====== Extracted information ======

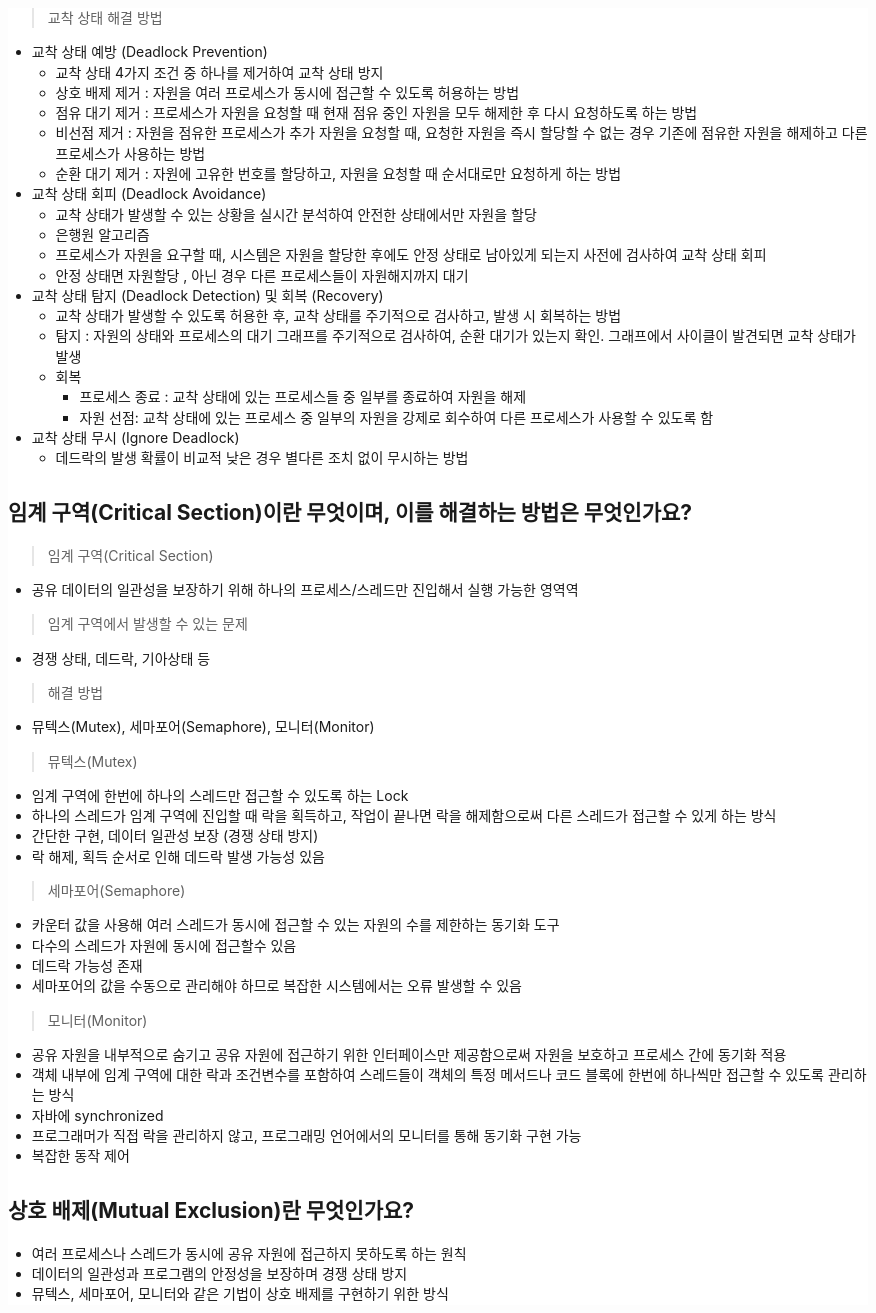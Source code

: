 > 교착 상태 해결 방법
- 교착 상태 예방 (Deadlock Prevention)
  + 교착 상태 4가지 조건 중 하나를 제거하여 교착 상태 방지
  + 상호 배제 제거 : 자원을 여러 프로세스가 동시에 접근할 수 있도록 허용하는 방법
  + 점유 대기 제거 : 프로세스가 자원을 요청할 때 현재 점유 중인 자원을 모두 해제한 후 다시 요청하도록 하는 방법 
  + 비선점 제거 : 자원을 점유한 프로세스가 추가 자원을 요청할 때, 요청한 자원을 즉시 할당할 수 없는 경우 기존에 점유한 자원을 해제하고 다른 프로세스가 사용하는 방법
  + 순환 대기 제거 : 자원에 고유한 번호를 할당하고, 자원을 요청할 때 순서대로만 요청하게 하는 방법
- 교착 상태 회피 (Deadlock Avoidance)
  + 교착 상태가 발생할 수 있는 상황을 실시간 분석하여 안전한 상태에서만 자원을 할당
  + 은행원 알고리즘
  + 프로세스가 자원을 요구할 때, 시스템은 자원을 할당한 후에도 안정 상태로 남아있게 되는지 사전에 검사하여 교착 상태 회피
  + 안정 상태면 자원할당 , 아닌 경우 다른 프로세스들이 자원해지까지 대기
- 교착 상태 탐지 (Deadlock Detection) 및 회복 (Recovery)
  + 교착 상태가 발생할 수 있도록 허용한 후, 교착 상태를 주기적으로 검사하고, 발생 시 회복하는 방법
  + 탐지 : 자원의 상태와 프로세스의 대기 그래프를 주기적으로 검사하여, 순환 대기가 있는지 확인. 그래프에서 사이클이 발견되면 교착 상태가 발생
  + 회복
    + 프로세스 종료 : 교착 상태에 있는 프로세스들 중 일부를 종료하여 자원을 해제
    + 자원 선점: 교착 상태에 있는 프로세스 중 일부의 자원을 강제로 회수하여 다른 프로세스가 사용할 수 있도록 함
- 교착 상태 무시 (Ignore Deadlock)
  + 데드락의 발생 확률이 비교적 낮은 경우 별다른 조치 없이 무시하는 방법


## 임계 구역(Critical Section)이란 무엇이며, 이를 해결하는 방법은 무엇인가요?
> 임계 구역(Critical Section)
- 공유 데이터의 일관성을 보장하기 위해 하나의 프로세스/스레드만 진입해서 실행 가능한 영역역

> 임계 구역에서 발생할 수 있는 문제
- 경쟁 상태, 데드락, 기아상태 등

> 해결 방법
- 뮤텍스(Mutex), 세마포어(Semaphore), 모니터(Monitor)

> 뮤텍스(Mutex)
- 임계 구역에 한번에 하나의 스레드만 접근할 수 있도록 하는 Lock
- 하나의 스레드가 임계 구역에 진입할 때 락을 획득하고, 작업이 끝나면 락을 해제함으로써 다른 스레드가 접근할 수 있게 하는 방식
- 간단한 구현, 데이터 일관성 보장 (경쟁 상태 방지)
- 락 해제, 획득 순서로 인해 데드락 발생 가능성 있음 
> 세마포어(Semaphore)
- 카운터 값을 사용해 여러 스레드가 동시에 접근할 수 있는 자원의 수를 제한하는 동기화 도구
- 다수의 스레드가 자원에 동시에 접근할수 있음
- 데드락 가능성 존재
- 세마포어의 값을 수동으로 관리해야 하므로 복잡한 시스템에서는 오류 발생할 수 있음 
> 모니터(Monitor)
- 공유 자원을 내부적으로 숨기고 공유 자원에 접근하기 위한 인터페이스만 제공함으로써 자원을 보호하고 프로세스 간에 동기화 적용
- 객체 내부에 임계 구역에 대한 락과 조건변수를 포함하여 스레드들이 객체의 특정 메서드나 코드 블록에 한번에 하나씩만 접근할 수 있도록 관리하는 방식
- 자바에 synchronized
- 프로그래머가 직접 락을 관리하지 않고, 프로그래밍 언어에서의 모니터를 통해 동기화 구현 가능
- 복잡한 동작 제어

## 상호 배제(Mutual Exclusion)란 무엇인가요?
- 여러 프로세스나 스레드가 동시에 공유 자원에 접근하지 못하도록 하는 원칙
- 데이터의 일관성과 프로그램의 안정성을 보장하며 경쟁 상태 방지
- 뮤텍스, 세마포어, 모니터와 같은 기법이 상호 배제를 구현하기 위한 방식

======

What you are asked to do:
Copy every line of the entries in which "데이터의" can be found.

Output for this exercise:
- 공유 데이터의 일관성을 보장하기 위해 하나의 프로세스/스레드만 진입해서 실행 가능한 영역역
- 데이터의 일관성과 프로그램의 안정성을 보장하며 경쟁 상태 방지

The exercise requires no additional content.